Noah: I thought people wanted the "click to save" example, but if the "click and execute" example was what was intended, you should let me know.
<DaveO_TAG> On the issue of MetadataInURI, the topic has come up on REST-discuss.
Vincent: I'll make sure Dan looks; hopefully next week we can approve it.
<DaveO_TAG> Roy expressed some reservations about the doc
Noah: There's been a stream of public comments that have included some criticism, but I hope this draft addresses those concerns.
Vincent: Noah's action is completed.
<DaveO_TAG> He said "Er, not since it was completely rewritten -- I haven't even reviewed it."
<noah> Actually, I'd say we have a mix of positive and negative comments, and I am optimistic that the draft addresses at least some of the concerns. I need to doublecheck which other concerns I may have missed.
<DaveO_TAG> "The first sentence, for example, is problematic."
Vincent: I think we're done, but Ian had some minor comments.

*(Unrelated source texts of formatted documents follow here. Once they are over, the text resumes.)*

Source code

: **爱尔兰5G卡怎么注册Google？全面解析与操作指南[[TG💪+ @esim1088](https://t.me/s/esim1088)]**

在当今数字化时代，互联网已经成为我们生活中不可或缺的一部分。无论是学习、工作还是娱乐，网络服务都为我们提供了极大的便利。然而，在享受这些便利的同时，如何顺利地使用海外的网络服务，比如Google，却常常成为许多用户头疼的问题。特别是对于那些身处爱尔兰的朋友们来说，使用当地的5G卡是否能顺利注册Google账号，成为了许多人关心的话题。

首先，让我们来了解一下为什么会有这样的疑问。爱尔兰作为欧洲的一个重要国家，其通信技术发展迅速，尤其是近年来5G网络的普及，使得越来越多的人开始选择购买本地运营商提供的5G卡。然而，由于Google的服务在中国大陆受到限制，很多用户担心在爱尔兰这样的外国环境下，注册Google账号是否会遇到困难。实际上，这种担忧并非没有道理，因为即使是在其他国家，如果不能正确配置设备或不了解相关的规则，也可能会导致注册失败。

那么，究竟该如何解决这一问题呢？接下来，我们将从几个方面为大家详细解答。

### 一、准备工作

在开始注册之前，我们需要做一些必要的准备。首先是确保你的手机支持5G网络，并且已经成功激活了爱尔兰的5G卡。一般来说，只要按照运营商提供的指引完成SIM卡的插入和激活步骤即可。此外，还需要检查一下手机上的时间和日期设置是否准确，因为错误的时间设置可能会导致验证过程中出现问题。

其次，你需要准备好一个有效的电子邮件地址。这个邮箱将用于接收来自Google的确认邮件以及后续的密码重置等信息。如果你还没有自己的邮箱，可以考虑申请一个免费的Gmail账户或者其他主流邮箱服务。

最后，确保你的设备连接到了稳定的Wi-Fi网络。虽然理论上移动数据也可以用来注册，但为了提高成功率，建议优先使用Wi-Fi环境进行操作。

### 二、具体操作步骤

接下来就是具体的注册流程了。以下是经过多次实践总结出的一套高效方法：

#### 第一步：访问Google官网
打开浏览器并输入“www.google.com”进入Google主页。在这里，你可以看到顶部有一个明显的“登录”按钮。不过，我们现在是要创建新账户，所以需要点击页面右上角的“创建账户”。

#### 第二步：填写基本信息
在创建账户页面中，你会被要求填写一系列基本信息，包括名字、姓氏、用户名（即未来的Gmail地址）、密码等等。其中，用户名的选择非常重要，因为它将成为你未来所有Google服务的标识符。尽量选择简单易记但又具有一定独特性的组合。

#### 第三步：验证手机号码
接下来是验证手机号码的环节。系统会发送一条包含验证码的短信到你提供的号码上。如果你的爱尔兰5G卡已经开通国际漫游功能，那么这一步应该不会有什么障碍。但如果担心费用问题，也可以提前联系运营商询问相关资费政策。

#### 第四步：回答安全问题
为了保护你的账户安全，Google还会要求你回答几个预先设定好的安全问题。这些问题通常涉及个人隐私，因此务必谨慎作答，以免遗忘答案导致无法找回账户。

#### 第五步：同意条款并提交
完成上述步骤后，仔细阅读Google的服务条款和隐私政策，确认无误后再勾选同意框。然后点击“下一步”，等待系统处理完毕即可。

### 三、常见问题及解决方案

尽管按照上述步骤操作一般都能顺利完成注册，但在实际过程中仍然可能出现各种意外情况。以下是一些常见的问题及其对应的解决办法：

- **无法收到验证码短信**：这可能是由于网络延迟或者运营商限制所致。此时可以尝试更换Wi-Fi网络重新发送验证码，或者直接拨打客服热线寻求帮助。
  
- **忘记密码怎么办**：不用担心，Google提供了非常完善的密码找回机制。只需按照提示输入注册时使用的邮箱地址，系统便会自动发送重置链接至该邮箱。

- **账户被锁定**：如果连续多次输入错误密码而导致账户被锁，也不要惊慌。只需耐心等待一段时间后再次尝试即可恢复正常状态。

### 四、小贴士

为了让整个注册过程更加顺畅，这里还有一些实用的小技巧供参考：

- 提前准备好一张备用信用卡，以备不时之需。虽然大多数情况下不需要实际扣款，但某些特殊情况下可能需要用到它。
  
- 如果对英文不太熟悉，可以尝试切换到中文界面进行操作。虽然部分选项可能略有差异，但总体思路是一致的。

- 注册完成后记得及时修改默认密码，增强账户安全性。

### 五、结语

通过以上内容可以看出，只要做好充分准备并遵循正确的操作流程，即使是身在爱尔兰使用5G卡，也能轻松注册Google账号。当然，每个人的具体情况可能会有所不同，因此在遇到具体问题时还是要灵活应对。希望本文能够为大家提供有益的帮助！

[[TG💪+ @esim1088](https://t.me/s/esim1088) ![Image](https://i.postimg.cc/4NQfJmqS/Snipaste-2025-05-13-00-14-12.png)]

TV: My view is that they're
editorial and we shouldn't open the issue again.
... Anyone on the team can fix them, but as editor, I'm not
willing to go through the cycle again.
<noah> I have logs of comments on metadata in URI from Roy on March 28. DaveO: do you have something newer from him?
Vincent: I'll take a look and see if I can get them addressed
<noah> If it's on REST-discuss, we need to get him to send to www-tag (and it's getting late)
Vincent: What's next?
Norm: Does it make sense to see how the backplane workshop falls out? That seems related to me, but maybe it's not.

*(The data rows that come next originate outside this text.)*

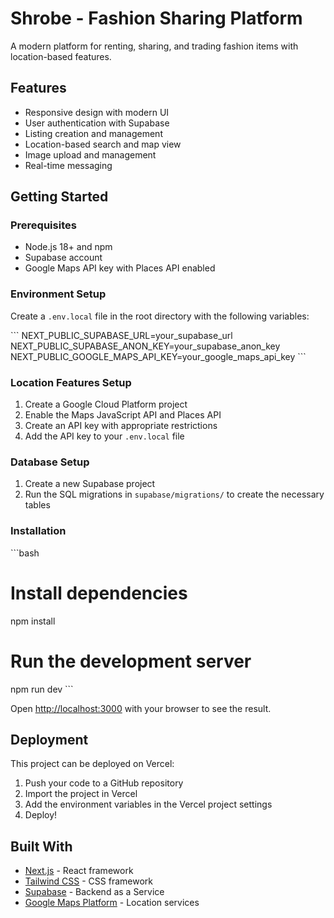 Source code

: # Shrobe - Fashion Sharing Platform

A modern platform for renting, sharing, and trading fashion items with location-based features.

## Features

- Responsive design with modern UI
- User authentication with Supabase
- Listing creation and management
- Location-based search and map view
- Image upload and management
- Real-time messaging

## Getting Started

### Prerequisites

- Node.js 18+ and npm
- Supabase account
- Google Maps API key with Places API enabled

### Environment Setup

Create a `.env.local` file in the root directory with the following variables:

\`\`\`
NEXT_PUBLIC_SUPABASE_URL=your_supabase_url
NEXT_PUBLIC_SUPABASE_ANON_KEY=your_supabase_anon_key
NEXT_PUBLIC_GOOGLE_MAPS_API_KEY=your_google_maps_api_key
\`\`\`

### Location Features Setup

1. Create a Google Cloud Platform project
2. Enable the Maps JavaScript API and Places API
3. Create an API key with appropriate restrictions
4. Add the API key to your `.env.local` file

### Database Setup

1. Create a new Supabase project
2. Run the SQL migrations in `supabase/migrations/` to create the necessary tables

### Installation

\`\`\`bash
# Install dependencies
npm install

# Run the development server
npm run dev
\`\`\`

Open [http://localhost:3000](http://localhost:3000) with your browser to see the result.

## Deployment

This project can be deployed on Vercel:

1. Push your code to a GitHub repository
2. Import the project in Vercel
3. Add the environment variables in the Vercel project settings
4. Deploy!

## Built With

- [Next.js](https://nextjs.org/) - React framework
- [Tailwind CSS](https://tailwindcss.com/) - CSS framework
- [Supabase](https://supabase.io/) - Backend as a Service
- [Google Maps Platform](https://cloud.google.com/maps-platform/) - Location services
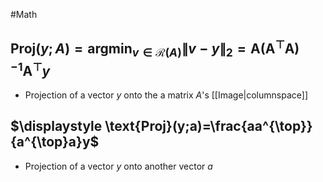 #Math 
## $\displaystyle \mathrm{Proj}(y;A)=\text{argmin}_{v\in \mathcal{R}(A)}\lVert v-y\rVert_{2}=\mathbf{A}(\mathbf{A}^{\top}\mathbf{A})^{-1}\mathbf{A}^{\top}y$
* Projection of a vector $\displaystyle y$ onto the a matrix $\displaystyle A$'s [[Image|columnspace]]
## $\displaystyle \text{Proj}(y;a)=\frac{aa^{\top}}{a^{\top}a}y$
* Projection of a vector $\displaystyle y$ onto another vector $\displaystyle a$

Vincent: Should we consider attempting to draft a finding on this issue?
Noah: I think we should agree not to do a finding until there's more discussion.

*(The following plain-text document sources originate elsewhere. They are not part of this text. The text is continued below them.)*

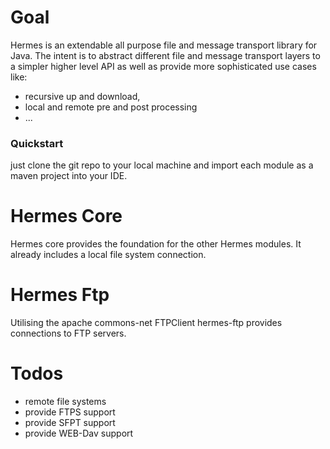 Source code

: # Goal
Hermes is an extendable all purpose file and message transport library for Java.
The intent is to abstract different file and message transport layers to a simpler higher level API
as well as provide more sophisticated use cases like:
* recursive up and download,
* local and remote pre and post processing
* ...

### Quickstart
just clone the git repo to your local machine and import each module as a maven project into your IDE.

# Hermes Core
Hermes core provides the foundation for the other Hermes modules. It already includes a local file system connection.

# Hermes Ftp
Utilising the apache commons-net FTPClient  hermes-ftp provides connections to FTP servers.

# Todos
* remote file systems
* provide FTPS support
* provide SFPT support
* provide WEB-Dav support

Vincent: You're right, it's
certainly too early to draft something, but having someone
committed to edit a putative finding might be a good
thing.
... But maybe it's too early for that too.
TV: I don't think the backplane meeting will shed much light on this issue.
Henry: I think the backplane folks are likely to say "Yeah, if you solve those problems it'll make what we're doing more valuable". But they aren't going to address those problems.
Vincent: Ok, let's see what happens in the next few days or weeks.
<DaveO_TAG> Roy said something on REST-Discuss
<DaveO_TAG> at http://tech.groups.yahoo.com/group/rest-discuss/message/6708
Vincent: Ok. Teleconference next week.
Adjourned.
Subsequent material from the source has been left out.